The Nasdaq Dubai-listed firm said the fall was due to costs revisions involving few major projects and additional costs incurred from delays. Gross Margin during the period was 10 per cent compared to 13 per cent in the first half of 2014

Over the same period its revenues dropped 4 per cent, from Dh877 million to Dh841 million. In a statement the firm attributed the decline to a lower backlog at the start of the year — the result, it said, of being highly selective when choosing projects.

Depa Group CEO Nadim Akhras said: “The first half of 2015 has witnessed Depa continue to implement its strategy of geographical diversification and operational consolidation, creating a secure base for sustainable long-term growth. We are encouraged by our performance in mature European and Far Eastern markets, as well as our progress in emerging and frontier markets in Africa and South Asia. Following several challenging years for the industry in our core UAE market, we are also cautiously optimistic about the recent pickup in fit-out activity, which we anticipate will continue in the second half of the year.

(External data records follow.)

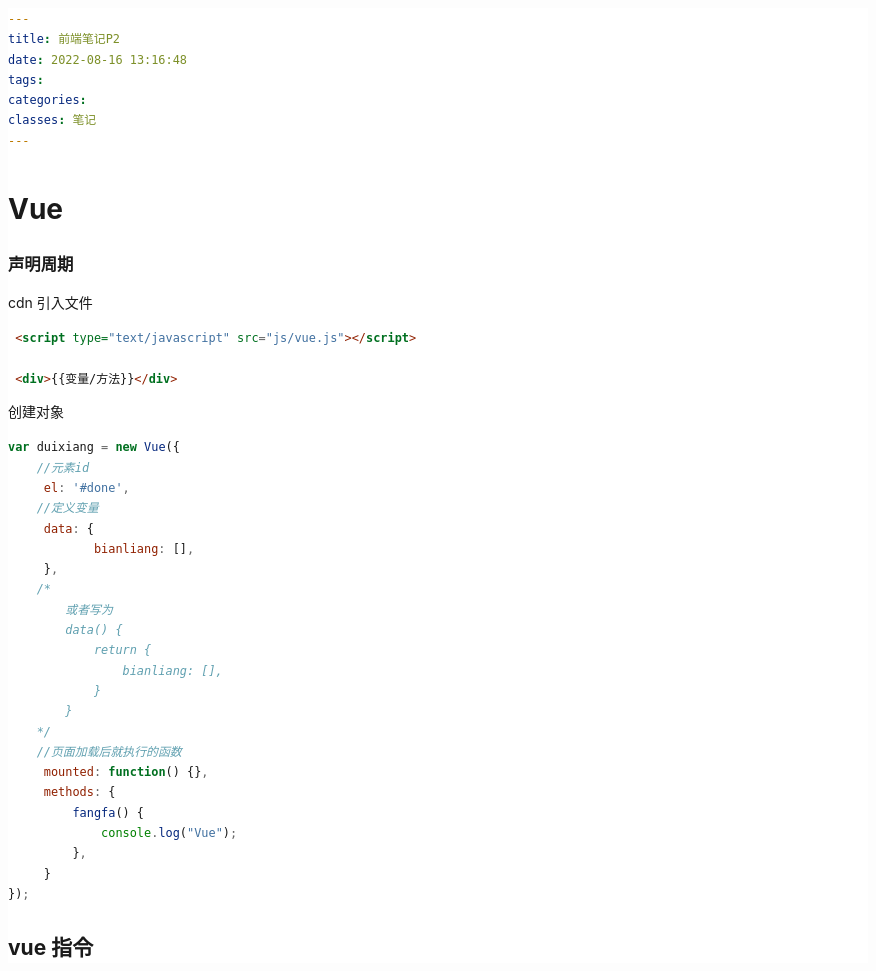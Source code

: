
 ```yaml
---
title: 前端笔记P2
date: 2022-08-16 13:16:48
tags:
categories: 
classes: 笔记
---
```


# Vue

### 声明周期

cdn 引入文件

```html
 <script type="text/javascript" src="js/vue.js"></script>

 <div>{{变量/方法}}</div>
```

创建对象

```js
var duixiang = new Vue({
    //元素id
     el: '#done',
    //定义变量
     data: {
			bianliang: [],       
     },
    /*
    	或者写为
    	data() {
    		return {
    			bianliang: [],
    		}
    	}
    */
    //页面加载后就执行的函数
     mounted: function() {},
     methods: {
         fangfa() {
             console.log("Vue");
         },
     }
});
```

## vue 指令
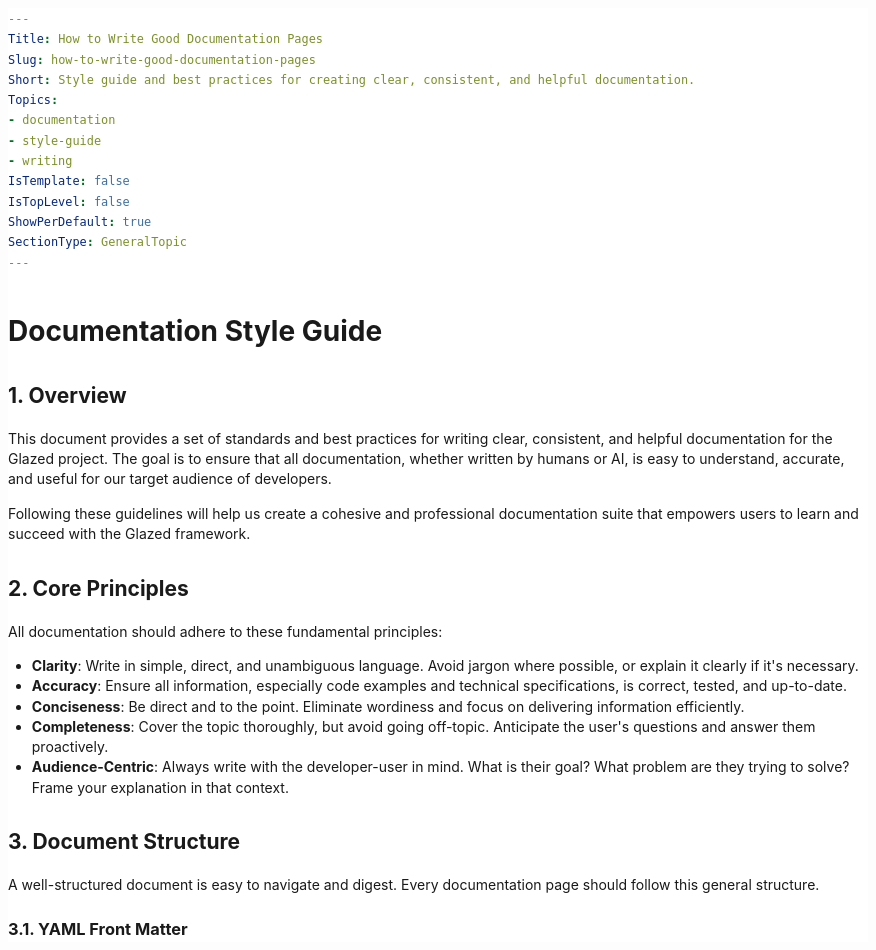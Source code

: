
 ```yaml
---
Title: How to Write Good Documentation Pages
Slug: how-to-write-good-documentation-pages
Short: Style guide and best practices for creating clear, consistent, and helpful documentation.
Topics:
- documentation
- style-guide
- writing
IsTemplate: false
IsTopLevel: false
ShowPerDefault: true
SectionType: GeneralTopic
---
```


# Documentation Style Guide

## 1. Overview

This document provides a set of standards and best practices for writing clear, consistent, and helpful documentation for the Glazed project. The goal is to ensure that all documentation, whether written by humans or AI, is easy to understand, accurate, and useful for our target audience of developers.

Following these guidelines will help us create a cohesive and professional documentation suite that empowers users to learn and succeed with the Glazed framework.

## 2. Core Principles

All documentation should adhere to these fundamental principles:

-   **Clarity**: Write in simple, direct, and unambiguous language. Avoid jargon where possible, or explain it clearly if it's necessary.
-   **Accuracy**: Ensure all information, especially code examples and technical specifications, is correct, tested, and up-to-date.
-   **Conciseness**: Be direct and to the point. Eliminate wordiness and focus on delivering information efficiently.
-   **Completeness**: Cover the topic thoroughly, but avoid going off-topic. Anticipate the user's questions and answer them proactively.
-   **Audience-Centric**: Always write with the developer-user in mind. What is their goal? What problem are they trying to solve? Frame your explanation in that context.

## 3. Document Structure

A well-structured document is easy to navigate and digest. Every documentation page should follow this general structure.

### 3.1. YAML Front Matter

“While maintaining a cautious approach to signing new contracts, Depa’s Backlog increased during the first six months of 2015 as we won a number of high-quality projects across a range of geographies. Despite global economic issues that had a negative impact on several of our key markets, the work we have done to further streamline and diversify the business in recent years leaves Depa well positioned over the coming period.”

The firm’s total assets stood at Dh2,755 million on June 30, compared to Dh2,981 million on December 31 last year. Total liabilities at the end of the period decreased to Dh1,266 million from Dh1,492 million at the end of 2014. Total Equity decreased slightly from Dh1,490 million to Dh1,489 million due to currency exchange losses recorded on translation of foreign operations.

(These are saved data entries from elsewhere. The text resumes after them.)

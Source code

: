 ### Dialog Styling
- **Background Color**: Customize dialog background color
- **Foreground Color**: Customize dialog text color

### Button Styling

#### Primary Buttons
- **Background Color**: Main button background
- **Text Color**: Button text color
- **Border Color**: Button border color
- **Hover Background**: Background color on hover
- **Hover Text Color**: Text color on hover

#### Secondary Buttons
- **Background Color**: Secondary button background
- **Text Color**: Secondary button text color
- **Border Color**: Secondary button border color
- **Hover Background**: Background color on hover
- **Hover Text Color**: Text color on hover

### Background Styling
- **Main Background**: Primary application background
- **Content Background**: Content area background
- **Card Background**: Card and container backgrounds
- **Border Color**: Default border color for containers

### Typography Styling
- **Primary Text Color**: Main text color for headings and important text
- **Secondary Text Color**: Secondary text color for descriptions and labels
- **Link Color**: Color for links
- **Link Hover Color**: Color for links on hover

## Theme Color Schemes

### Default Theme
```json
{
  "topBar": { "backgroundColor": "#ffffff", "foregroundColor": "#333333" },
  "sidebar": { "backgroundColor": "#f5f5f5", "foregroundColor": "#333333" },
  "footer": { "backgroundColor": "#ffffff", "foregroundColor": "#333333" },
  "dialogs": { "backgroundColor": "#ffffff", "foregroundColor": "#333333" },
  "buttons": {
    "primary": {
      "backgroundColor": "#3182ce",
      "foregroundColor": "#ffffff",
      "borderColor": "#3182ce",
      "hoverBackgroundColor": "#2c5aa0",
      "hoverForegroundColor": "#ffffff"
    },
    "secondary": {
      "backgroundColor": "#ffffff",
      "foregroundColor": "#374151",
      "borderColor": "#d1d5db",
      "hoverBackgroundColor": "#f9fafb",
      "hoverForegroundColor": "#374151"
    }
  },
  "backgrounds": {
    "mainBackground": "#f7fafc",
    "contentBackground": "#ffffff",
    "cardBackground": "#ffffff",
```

During the first six months of the year, Depa moved forward with its strategy of diversifying towards countries harbouring fast-growth and high-margin opportunities, while continuing to compete aggressively in core home markets. This included a retrenchment from markets such as Egypt and Jordan, and an increased business development focus on countries including Oman, Kuwait, Sri Lanka, Bangladesh, Angola, Nigeria and Kazakhstan, where governments and the private sector are investing heavily in infrastructure and hospitality projects.